The management of isolated oligohydramnios (IO) in post/term pregnancies is controversial.
The aim of this paper was to review outcomes of term and post-term pregnancies with
IO versus normal amniotic fluid (AF) at labor assessment.
A search in PubMed, Medline, EMBASE, and reference lists was performed. Inclusion
criteria for articles selection: singleton pregnancy, definition of olgohydramnios
as AFI <5 cm, AF assessment at 37–42 gestational weeks. Exclusion criteria: fetal malformations,
preterm delivery, premature rupture of membranes, intrauterine growth restriction.
Perinatal outcomes were: obstetric intervention for non-reassuring fetal heart rate
(cesarean section, operative delivery), meconium-stained AF, Apgar score <7 at 5 min, umbilical artery pH <7.0, small for gestational age infants (SGA), admission
to neonatal intensive care unit (NICU) and perinatal death. Meta-analysis compared
outcomes of pregnancies with IO vs normal AF. Inter-studies heterogeneity was tested.
Pooled odds ratio (OR) and 95% confidence interval (95% CI) were calculated.

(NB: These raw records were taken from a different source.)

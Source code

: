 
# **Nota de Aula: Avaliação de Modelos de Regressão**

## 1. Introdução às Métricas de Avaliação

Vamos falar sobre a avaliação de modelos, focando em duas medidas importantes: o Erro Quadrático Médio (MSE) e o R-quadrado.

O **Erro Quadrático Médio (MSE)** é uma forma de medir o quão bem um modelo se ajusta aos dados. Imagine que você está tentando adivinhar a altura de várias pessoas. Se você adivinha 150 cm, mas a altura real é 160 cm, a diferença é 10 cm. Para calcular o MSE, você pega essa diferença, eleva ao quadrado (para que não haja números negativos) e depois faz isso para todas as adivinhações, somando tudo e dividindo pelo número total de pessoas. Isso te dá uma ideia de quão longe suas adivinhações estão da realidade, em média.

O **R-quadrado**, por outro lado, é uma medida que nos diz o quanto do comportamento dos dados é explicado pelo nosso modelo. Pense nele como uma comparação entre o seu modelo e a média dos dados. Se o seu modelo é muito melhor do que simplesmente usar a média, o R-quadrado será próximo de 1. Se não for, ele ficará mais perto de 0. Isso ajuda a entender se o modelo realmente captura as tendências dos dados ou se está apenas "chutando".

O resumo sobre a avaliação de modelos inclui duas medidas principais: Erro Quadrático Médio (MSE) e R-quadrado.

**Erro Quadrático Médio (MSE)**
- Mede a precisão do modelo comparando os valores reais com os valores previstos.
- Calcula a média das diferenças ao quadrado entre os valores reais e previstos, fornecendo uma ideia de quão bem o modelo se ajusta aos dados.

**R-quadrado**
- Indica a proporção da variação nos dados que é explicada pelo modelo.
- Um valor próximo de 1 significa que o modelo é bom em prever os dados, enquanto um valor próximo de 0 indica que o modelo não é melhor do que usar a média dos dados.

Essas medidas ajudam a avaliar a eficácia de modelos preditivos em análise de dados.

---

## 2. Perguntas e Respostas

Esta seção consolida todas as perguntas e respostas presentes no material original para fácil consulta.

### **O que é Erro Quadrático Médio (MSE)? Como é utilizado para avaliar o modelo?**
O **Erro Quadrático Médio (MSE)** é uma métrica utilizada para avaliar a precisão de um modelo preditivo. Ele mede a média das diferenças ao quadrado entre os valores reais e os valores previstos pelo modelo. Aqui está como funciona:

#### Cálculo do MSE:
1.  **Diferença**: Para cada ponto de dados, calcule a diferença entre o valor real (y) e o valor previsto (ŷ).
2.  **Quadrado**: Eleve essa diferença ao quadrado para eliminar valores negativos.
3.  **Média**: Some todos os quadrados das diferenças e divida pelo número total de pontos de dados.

Differences
between the two groups were considered significant if 95% CI did not encompass 1.
MOOSE guidelines were followed.
Four articles provided 679 (17.2%) cases with IO and 3264 (82.8%) with normal AF.
Obstetric interventions occurred more frequently in the IO than normal AF group (IO:
89/679, 13% vs normal; AF: 166/3354, 5%; OR: 2.30; 95% CI: 1.00–5.29). Meta-analysis
did not show differences with regard to meconium, Apgar, pH, SGA, NICU and perinatal
In term or post-term pregnancies, IO is associated with increased risk of obstetric
interventions but outcomes are similar to those of pregnancies with normal AF.